Captain George “Allan” Hancock and the Smithsonian Institution Crew

The most important Galápagos expositions were made between 1932-1935 by the Smithsonian Institution and Captain George “Allan” Hancock, oil scion and prominent Los Angeles philanthropist. Born in 1875 in San Francisco, Hancock grew up on Rancho La Brea; his father had purchased 4,500 acres of the Mexican land grant, located in present-day Los Angeles. Hancock’s father died in 1883, leaving his wife to raise two boys alone. Every morning, Hancock and his brother walked three miles to a one-room schoolhouse on a dirt road, which is now Wilshire Boulevard. When his brother died of typhoid fever in 1893, Hancock and his mother struggled to make ends meet by selling tar.

Their fortunes changed in 1900, when they granted a 20-year lease on 1,000 acres of La Brea to the Salt Lake Oil Company.
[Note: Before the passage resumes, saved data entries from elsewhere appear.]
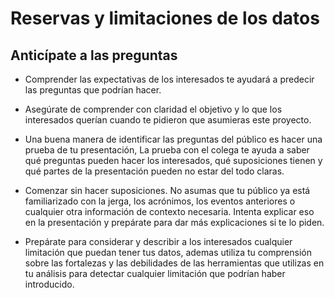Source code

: # Reservas y limitaciones de los datos

## Anticípate a las preguntas

- Comprender las expectativas de los interesados te ayudará a predecir las preguntas que podrían hacer.
  
- Asegúrate de comprender con claridad el objetivo y lo que los interesados querían cuando te pidieron que asumieras este
  proyecto.

- Una buena manera de identificar las preguntas del público es hacer una prueba de tu presentación, La prueba con el colega
  te ayuda a saber qué preguntas pueden hacer los interesados, qué suposiciones tienen y qué partes de la presentación
  pueden no estar del todo claras.
  
- Comenzar sin hacer suposiciones. No asumas que tu público ya está familiarizado con la jerga, los acrónimos, los eventos
  anteriores o cualquier otra información de contexto necesaria. Intenta explicar eso en la presentación y prepárate para
  dar más explicaciones si te lo piden.

- Prepárate para considerar y describir a los interesados cualquier limitación que puedan tener tus datos, ademas utiliza
  tu comprensión sobre las fortalezas y las debilidades de las herramientas que utilizas en tu análisis para detectar
  cualquier limitación que podrían haber introducido.
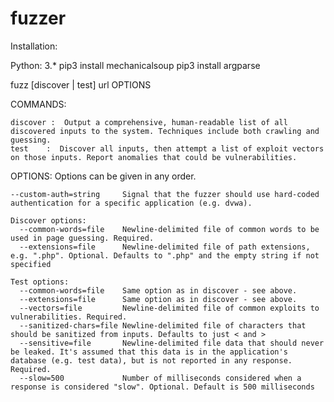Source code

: # fuzzer
Installation:

   Python: 3.*
   pip3 install mechanicalsoup
   pip3 install argparse

  fuzz [discover | test] url OPTIONS

  COMMANDS:

    discover :  Output a comprehensive, human-readable list of all discovered inputs to the system. Techniques include both crawling and guessing.
    test    :  Discover all inputs, then attempt a list of exploit vectors on those inputs. Report anomalies that could be vulnerabilities.

  OPTIONS:
    Options can be given in any order.

    --custom-auth=string     Signal that the fuzzer should use hard-coded authentication for a specific application (e.g. dvwa).

    Discover options:
      --common-words=file    Newline-delimited file of common words to be used in page guessing. Required.
      --extensions=file      Newline-delimited file of path extensions, e.g. ".php". Optional. Defaults to ".php" and the empty string if not specified

    Test options:
      --common-words=file    Same option as in discover - see above.
      --extensions=file      Same option as in discover - see above.
      --vectors=file         Newline-delimited file of common exploits to vulnerabilities. Required.
      --sanitized-chars=file Newline-delimited file of characters that should be sanitized from inputs. Defaults to just < and >
      --sensitive=file       Newline-delimited file data that should never be leaked. It's assumed that this data is in the application's database (e.g. test data), but is not reported in any response. Required.
      --slow=500             Number of milliseconds considered when a response is considered "slow". Optional. Default is 500 milliseconds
Overnight millionaires, they built a mansion on what would become the corner of Wilshire and Vermont Avenue. In the coming years, Hancock founded the California Bank and the Automobile Club of Southern California and pursued his interest in music, eventually playing the cello in the Los Angeles Symphony Orchestra. He was also a known eccentric who had an intense fear of being kidnapped, and purposely made his mansion look uninhabited: the grass remained wild and uncut; the blinds perpetually drawn; and, as an extra precaution, the mailbox bore his butler’s name. Hancock never even used the front entrance, always slipping in and out of the back.
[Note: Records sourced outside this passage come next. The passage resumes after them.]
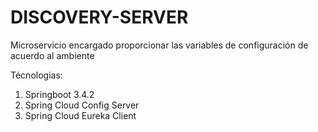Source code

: # DISCOVERY-SERVER

Microservicio encargado proporcionar las variables de configuración de acuerdo
al ambiente 

Técnologias:

1. Springboot 3.4.2
2. Spring Cloud Config Server
3. Spring Cloud Eureka Client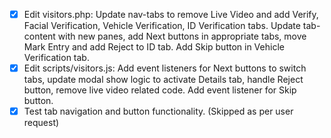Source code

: - [x] Edit visitors.php: Update nav-tabs to remove Live Video and add Verify, Facial Verification, Vehicle Verification, ID Verification tabs. Update tab-content with new panes, add Next buttons in appropriate tabs, move Mark Entry and add Reject to ID tab. Add Skip button in Vehicle Verification tab.
- [x] Edit scripts/visitors.js: Add event listeners for Next buttons to switch tabs, update modal show logic to activate Details tab, handle Reject button, remove live video related code. Add event listener for Skip button.
- [x] Test tab navigation and button functionality. (Skipped as per user request)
Like Vincent Astor, Hancock had a lifelong interest in science and exploration, even donating the La Brea Tar Pits to Los Angeles with the stipulation that any uncovered fossils must be preserved. After passing an exam for a master mariner’s license, Hancock commissioned a naval architect to build him a series of “floating laboratories”: the Velero I, II, and III. He was especially proud of the Velero III, which operated as smoothly and efficiently as United States Coast Guard cutters. The interior was simple and streamlined, with one indulgence: a grand staircase, where his string orchestra could play in the evenings.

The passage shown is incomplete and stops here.